▶ _Description of the task_
Retype the records below exactly. Leave nothing out.

▶ _Data provided_
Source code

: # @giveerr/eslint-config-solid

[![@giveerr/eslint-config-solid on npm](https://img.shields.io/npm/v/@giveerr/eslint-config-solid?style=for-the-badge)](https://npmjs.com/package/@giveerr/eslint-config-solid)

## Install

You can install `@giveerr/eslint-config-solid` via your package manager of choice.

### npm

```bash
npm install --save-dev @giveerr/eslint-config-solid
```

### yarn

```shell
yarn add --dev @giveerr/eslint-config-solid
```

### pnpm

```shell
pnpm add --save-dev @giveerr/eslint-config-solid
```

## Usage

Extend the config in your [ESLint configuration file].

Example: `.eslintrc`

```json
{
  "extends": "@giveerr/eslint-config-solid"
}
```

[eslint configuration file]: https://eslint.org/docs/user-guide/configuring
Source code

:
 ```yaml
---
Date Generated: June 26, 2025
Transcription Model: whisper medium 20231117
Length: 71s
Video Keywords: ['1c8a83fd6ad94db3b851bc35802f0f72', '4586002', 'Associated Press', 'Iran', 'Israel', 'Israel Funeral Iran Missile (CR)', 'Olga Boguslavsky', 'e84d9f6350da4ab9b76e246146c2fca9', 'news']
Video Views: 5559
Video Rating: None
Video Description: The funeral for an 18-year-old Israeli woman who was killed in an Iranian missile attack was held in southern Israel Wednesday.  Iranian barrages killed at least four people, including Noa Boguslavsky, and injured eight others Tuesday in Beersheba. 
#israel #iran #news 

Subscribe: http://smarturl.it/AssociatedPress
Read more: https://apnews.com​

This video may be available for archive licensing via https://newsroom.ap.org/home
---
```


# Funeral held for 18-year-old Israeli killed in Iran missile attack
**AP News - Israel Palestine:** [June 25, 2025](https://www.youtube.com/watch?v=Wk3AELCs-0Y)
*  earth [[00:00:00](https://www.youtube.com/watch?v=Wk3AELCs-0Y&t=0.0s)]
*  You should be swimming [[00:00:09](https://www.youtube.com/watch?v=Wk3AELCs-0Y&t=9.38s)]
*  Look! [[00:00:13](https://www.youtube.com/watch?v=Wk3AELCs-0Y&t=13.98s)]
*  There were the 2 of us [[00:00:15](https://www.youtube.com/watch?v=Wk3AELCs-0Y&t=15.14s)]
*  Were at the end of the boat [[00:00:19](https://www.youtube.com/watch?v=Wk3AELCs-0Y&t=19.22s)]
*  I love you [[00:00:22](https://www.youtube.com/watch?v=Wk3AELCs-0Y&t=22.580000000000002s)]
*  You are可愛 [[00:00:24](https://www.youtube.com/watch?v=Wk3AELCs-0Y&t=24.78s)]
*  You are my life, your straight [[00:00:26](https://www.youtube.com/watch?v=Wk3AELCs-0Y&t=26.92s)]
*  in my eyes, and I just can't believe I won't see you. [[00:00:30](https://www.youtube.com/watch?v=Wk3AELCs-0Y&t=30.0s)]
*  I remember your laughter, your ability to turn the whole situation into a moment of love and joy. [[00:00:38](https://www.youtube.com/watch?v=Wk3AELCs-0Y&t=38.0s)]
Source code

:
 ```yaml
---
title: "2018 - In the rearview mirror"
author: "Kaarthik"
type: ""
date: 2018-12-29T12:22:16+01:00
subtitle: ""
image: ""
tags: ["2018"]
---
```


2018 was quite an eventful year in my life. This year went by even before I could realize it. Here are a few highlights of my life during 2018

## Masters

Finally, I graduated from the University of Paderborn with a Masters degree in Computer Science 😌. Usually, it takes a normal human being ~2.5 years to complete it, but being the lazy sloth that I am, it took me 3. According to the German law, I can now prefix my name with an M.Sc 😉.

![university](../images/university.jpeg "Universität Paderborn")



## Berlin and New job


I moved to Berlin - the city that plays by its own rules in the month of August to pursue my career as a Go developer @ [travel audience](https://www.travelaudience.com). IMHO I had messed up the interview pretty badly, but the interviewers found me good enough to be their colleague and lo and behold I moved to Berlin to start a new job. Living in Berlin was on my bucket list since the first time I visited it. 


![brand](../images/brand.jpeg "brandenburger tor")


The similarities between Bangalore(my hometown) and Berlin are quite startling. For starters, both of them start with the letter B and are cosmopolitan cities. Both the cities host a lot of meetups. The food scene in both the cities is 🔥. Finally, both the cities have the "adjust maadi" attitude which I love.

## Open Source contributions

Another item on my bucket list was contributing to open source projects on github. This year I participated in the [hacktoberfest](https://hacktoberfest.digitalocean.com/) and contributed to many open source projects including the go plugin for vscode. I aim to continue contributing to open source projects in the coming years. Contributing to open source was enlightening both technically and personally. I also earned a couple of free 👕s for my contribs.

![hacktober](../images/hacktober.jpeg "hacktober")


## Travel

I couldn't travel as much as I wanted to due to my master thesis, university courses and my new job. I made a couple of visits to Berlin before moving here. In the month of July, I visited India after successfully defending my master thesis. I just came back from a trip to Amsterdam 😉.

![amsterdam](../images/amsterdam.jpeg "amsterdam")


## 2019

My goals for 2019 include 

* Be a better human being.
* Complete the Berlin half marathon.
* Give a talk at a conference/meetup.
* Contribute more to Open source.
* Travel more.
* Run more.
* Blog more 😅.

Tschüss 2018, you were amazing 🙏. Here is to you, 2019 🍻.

▶ _Task output_
Source code

: # @giveerr/eslint-config-solid

[![@giveerr/eslint-config-solid on npm](https://img.shields.io/npm/v/@giveerr/eslint-config-solid?style=for-the-badge)](https://npmjs.com/package/@giveerr/eslint-config-solid)

## Install

You can install `@giveerr/eslint-config-solid` via your package manager of choice.

### npm

```bash
npm install --save-dev @giveerr/eslint-config-solid
```

### yarn

```shell
yarn add --dev @giveerr/eslint-config-solid
```

### pnpm

```shell
pnpm add --save-dev @giveerr/eslint-config-solid
```

## Usage

Extend the config in your [ESLint configuration file].

Example: `.eslintrc`

```json
{
  "extends": "@giveerr/eslint-config-solid"
}
```

[eslint configuration file]: https://eslint.org/docs/user-guide/configuring
Source code

:
 ```yaml
---
Date Generated: June 26, 2025
Transcription Model: whisper medium 20231117
Length: 71s
Video Keywords: ['1c8a83fd6ad94db3b851bc35802f0f72', '4586002', 'Associated Press', 'Iran', 'Israel', 'Israel Funeral Iran Missile (CR)', 'Olga Boguslavsky', 'e84d9f6350da4ab9b76e246146c2fca9', 'news']
Video Views: 5559
Video Rating: None
Video Description: The funeral for an 18-year-old Israeli woman who was killed in an Iranian missile attack was held in southern Israel Wednesday.  Iranian barrages killed at least four people, including Noa Boguslavsky, and injured eight others Tuesday in Beersheba. 
#israel #iran #news 

Subscribe: http://smarturl.it/AssociatedPress
Read more: https://apnews.com​

This video may be available for archive licensing via https://newsroom.ap.org/home
---
```


# Funeral held for 18-year-old Israeli killed in Iran missile attack
**AP News - Israel Palestine:** [June 25, 2025](https://www.youtube.com/watch?v=Wk3AELCs-0Y)
*  earth [[00:00:00](https://www.youtube.com/watch?v=Wk3AELCs-0Y&t=0.0s)]
*  You should be swimming [[00:00:09](https://www.youtube.com/watch?v=Wk3AELCs-0Y&t=9.38s)]
*  Look! [[00:00:13](https://www.youtube.com/watch?v=Wk3AELCs-0Y&t=13.98s)]
*  There were the 2 of us [[00:00:15](https://www.youtube.com/watch?v=Wk3AELCs-0Y&t=15.14s)]
*  Were at the end of the boat [[00:00:19](https://www.youtube.com/watch?v=Wk3AELCs-0Y&t=19.22s)]
*  I love you [[00:00:22](https://www.youtube.com/watch?v=Wk3AELCs-0Y&t=22.580000000000002s)]
*  You are可愛 [[00:00:24](https://www.youtube.com/watch?v=Wk3AELCs-0Y&t=24.78s)]
*  You are my life, your straight [[00:00:26](https://www.youtube.com/watch?v=Wk3AELCs-0Y&t=26.92s)]
*  in my eyes, and I just can't believe I won't see you. [[00:00:30](https://www.youtube.com/watch?v=Wk3AELCs-0Y&t=30.0s)]
*  I remember your laughter, your ability to turn the whole situation into a moment of love and joy. [[00:00:38](https://www.youtube.com/watch?v=Wk3AELCs-0Y&t=38.0s)]
Source code

:
 ```yaml
---
title: "2018 - In the rearview mirror"
author: "Kaarthik"
type: ""
date: 2018-12-29T12:22:16+01:00
subtitle: ""
image: ""
tags: ["2018"]
---
```


2018 was quite an eventful year in my life. This year went by even before I could realize it. Here are a few highlights of my life during 2018

## Masters

Finally, I graduated from the University of Paderborn with a Masters degree in Computer Science 😌. Usually, it takes a normal human being ~2.5 years to complete it, but being the lazy sloth that I am, it took me 3. According to the German law, I can now prefix my name with an M.Sc 😉.

![university](../images/university.jpeg "Universität Paderborn")



## Berlin and New job


I moved to Berlin - the city that plays by its own rules in the month of August to pursue my career as a Go developer @ [travel audience](https://www.travelaudience.com). IMHO I had messed up the interview pretty badly, but the interviewers found me good enough to be their colleague and lo and behold I moved to Berlin to start a new job. Living in Berlin was on my bucket list since the first time I visited it. 


![brand](../images/brand.jpeg "brandenburger tor")


The similarities between Bangalore(my hometown) and Berlin are quite startling. For starters, both of them start with the letter B and are cosmopolitan cities. Both the cities host a lot of meetups. The food scene in both the cities is 🔥. Finally, both the cities have the "adjust maadi" attitude which I love.

## Open Source contributions

Another item on my bucket list was contributing to open source projects on github. This year I participated in the [hacktoberfest](https://hacktoberfest.digitalocean.com/) and contributed to many open source projects including the go plugin for vscode. I aim to continue contributing to open source projects in the coming years. Contributing to open source was enlightening both technically and personally. I also earned a couple of free 👕s for my contribs.

![hacktober](../images/hacktober.jpeg "hacktober")


## Travel

I couldn't travel as much as I wanted to due to my master thesis, university courses and my new job. I made a couple of visits to Berlin before moving here. In the month of July, I visited India after successfully defending my master thesis. I just came back from a trip to Amsterdam 😉.

![amsterdam](../images/amsterdam.jpeg "amsterdam")


## 2019

My goals for 2019 include 

* Be a better human being.
* Complete the Berlin half marathon.
* Give a talk at a conference/meetup.
* Contribute more to Open source.
* Travel more.
* Run more.
* Blog more 😅.

Tschüss 2018, you were amazing 🙏. Here is to you, 2019 🍻.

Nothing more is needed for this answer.